This patent describes methods for identifying and characterizing clonal sub populations of cells, which can be useful in various fields such as research and medicine. The methods involve attaching barcode sequences to antibodies and then using these antibodies to stain cells, which can be separated and encapsulated in a reaction mixture. The encapsulated cells are then treated with protease, reverse transcriptase, and other reagents to produce cDNAs and amplicons, which can be sequenced to identify and characterize proteins and nucleic acids associated with the cells.
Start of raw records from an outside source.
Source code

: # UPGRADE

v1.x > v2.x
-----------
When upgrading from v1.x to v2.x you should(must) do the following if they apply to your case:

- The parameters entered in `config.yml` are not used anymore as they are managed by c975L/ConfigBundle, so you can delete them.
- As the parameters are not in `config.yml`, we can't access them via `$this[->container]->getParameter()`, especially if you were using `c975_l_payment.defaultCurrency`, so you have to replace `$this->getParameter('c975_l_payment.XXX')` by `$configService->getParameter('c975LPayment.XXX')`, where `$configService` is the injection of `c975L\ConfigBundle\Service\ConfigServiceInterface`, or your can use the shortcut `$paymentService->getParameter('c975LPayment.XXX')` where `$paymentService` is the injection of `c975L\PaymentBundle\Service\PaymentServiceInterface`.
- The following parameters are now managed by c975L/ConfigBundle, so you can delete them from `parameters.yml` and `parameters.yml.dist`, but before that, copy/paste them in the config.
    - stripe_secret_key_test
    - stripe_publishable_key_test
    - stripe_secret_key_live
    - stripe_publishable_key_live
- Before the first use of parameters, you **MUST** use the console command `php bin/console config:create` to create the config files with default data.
The methods can be used to identify and characterize individual cells or whole populations of cells, and can also be used to detect and characterize mutations in genetic material.
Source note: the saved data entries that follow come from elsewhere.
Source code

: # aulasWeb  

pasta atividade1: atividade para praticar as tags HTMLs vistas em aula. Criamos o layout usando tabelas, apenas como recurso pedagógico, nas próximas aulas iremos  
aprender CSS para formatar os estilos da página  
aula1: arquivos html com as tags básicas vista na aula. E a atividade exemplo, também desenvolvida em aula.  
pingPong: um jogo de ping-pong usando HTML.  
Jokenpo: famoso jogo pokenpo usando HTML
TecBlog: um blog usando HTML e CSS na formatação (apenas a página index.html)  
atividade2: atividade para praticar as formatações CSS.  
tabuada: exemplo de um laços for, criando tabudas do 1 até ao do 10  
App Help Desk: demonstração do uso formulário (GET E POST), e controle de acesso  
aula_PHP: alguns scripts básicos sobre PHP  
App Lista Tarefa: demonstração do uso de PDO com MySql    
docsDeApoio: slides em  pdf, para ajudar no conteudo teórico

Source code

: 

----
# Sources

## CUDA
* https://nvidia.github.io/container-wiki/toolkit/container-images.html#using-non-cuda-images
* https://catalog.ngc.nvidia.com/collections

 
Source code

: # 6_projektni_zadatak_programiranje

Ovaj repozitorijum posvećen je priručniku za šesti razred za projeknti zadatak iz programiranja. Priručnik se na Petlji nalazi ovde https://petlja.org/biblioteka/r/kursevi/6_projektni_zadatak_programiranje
Problems solved by technology

A common challenge when measuring proteins at the single-cell level is that most cell systems are heterogeneous, containing massive numbers of molecularly distinct cells.
Nevertheless, while these methods continue to improve in sensitivity and multiplexing, they remain far from enabling the characterization of the entire proteome in single cells, which for humans comprises >20,000 proteins and >100,000 epitopes.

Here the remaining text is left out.